The effect of quantum superposition (a.k.a. coherence) is the most prominent feature to discriminate between the classical and the quantum domains. In the notorious Schrödinger’s cat paradox, a cat in a closed box is supposedly in a state of superposition between the states of death and life. However, observing such a condition directly is impossible, for when the box is opened and the cat observed the superposition suddenly disappears and the cat is always found in a well-defined state. The same happens in every (quantum) experiment.

To overcome this issue, physicists rely on the wave-like nature of quantum systems by using interferometers: they split (the wave function of) a quantum system into two separate paths, introduce a phase difference between the two paths and eventually recombine the system, thus closing a loop. Upon measurements, if an interference pattern appears –the same that arise when overlapping two waves, say when one tosses two stones in a lake– then we are sure that the state was in superposition. This certifies that we are dealing with a quantum system.

In their new theoretical study, Flavio Del Santo and Borivoje Dakić from IQOQI-Vienna (Austrian Academy of Sciences) and the University of Vienna developed a new tool that allows to tell apart classical and quantum resources (namely, the presence of superposition) without closing the loop of a standard interferometer. Here, they also split the wave function of a quantum system in two separate paths, but they can measure them at separate locations without having to bring the system back together, unlike in a standard interferometry experiment. From the measured quantities, they calculate an expression named “coherence equality”, that is exactly 0 only if the system is classical. Any deviations thereof certify the presence of quantum superposition, thus characterizing the “non-classicality” of a system. "Normally, we do not expect to see the interference fringes by using 'half of the interferometer' only - says Borivoje Dakić. - This is exactly what is happening here: we can witness interference 'at a distance'. I believe this can be turned into a resource for quantum communication."

The authors phrased their analysis in terms of a “communication game” played by two parties, Alice and Bob. A source produces a single information carrier (a particle, a bullet, a tennis ball, etc.) which is sent to Alice or Bob. A referee stands in each path between the source and the players and can decide whether to block the carrier on its path. This represents the encoding of a binary piece of information, that is whether the carrier goes through or not. The referees then challenge the players to answer a question that requires the knowledge of both the encoded pieces of information. The authors showed that, no matter what strategy the players choose, if the information carrier is a classical object the probability of winning this game - by answering the questions correctly - is always equal to 50%. On the other hand, if the information carrier is allowed to be in a quantum superposition of the two communication channels, the probability deviates from the 50%, hence witnessing a violation of the coherence equality.

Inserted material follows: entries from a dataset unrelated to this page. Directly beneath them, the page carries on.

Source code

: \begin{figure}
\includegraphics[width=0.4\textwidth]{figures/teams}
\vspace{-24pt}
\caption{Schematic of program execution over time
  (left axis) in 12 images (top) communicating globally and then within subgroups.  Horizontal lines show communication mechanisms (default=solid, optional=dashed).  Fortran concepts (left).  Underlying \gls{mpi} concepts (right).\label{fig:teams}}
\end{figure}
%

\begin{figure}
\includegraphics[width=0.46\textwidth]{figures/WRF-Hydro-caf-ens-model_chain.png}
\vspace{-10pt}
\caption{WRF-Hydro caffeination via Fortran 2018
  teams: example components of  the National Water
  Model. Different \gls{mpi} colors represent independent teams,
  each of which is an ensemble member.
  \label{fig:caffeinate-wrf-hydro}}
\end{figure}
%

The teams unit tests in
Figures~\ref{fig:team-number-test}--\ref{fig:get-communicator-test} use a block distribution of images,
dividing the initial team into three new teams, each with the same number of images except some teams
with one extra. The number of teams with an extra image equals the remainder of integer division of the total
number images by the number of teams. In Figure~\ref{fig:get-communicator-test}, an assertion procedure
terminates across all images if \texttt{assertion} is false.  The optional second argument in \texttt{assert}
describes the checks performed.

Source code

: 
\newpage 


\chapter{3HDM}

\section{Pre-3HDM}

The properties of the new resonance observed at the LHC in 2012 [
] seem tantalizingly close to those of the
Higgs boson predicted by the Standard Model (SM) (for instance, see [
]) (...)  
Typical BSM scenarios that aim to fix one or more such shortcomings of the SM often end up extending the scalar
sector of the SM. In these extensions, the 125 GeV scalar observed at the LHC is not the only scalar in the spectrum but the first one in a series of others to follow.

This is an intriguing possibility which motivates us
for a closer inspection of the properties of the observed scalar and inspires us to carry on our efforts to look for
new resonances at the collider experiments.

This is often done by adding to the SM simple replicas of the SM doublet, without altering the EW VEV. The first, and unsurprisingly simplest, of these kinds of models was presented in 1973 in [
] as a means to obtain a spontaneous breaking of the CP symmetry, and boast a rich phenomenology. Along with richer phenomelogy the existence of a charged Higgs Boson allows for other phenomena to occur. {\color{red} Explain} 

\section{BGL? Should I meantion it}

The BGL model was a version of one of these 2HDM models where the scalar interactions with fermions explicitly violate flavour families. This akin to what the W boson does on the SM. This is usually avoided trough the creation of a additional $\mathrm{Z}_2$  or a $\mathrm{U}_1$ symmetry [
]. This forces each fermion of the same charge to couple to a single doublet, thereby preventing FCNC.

"The novelty of this approach, - says Flavio Del Santo - as compared to similar works that aim to detect quantum superposition without closing the loop of an interferometer, is that this result does not rely directly on quantum theory." In fact, their approach is conceived in the same spirit of Bell’s inequality, which states that any theory (possibly beyond quantum mechanics) that violate its bound cannot uphold the classical feature of locality. In a similar fashion, any theory (again, possibly beyond quantum mechanics) that violates the coherence equality shows the non-classical behaviour of coherence.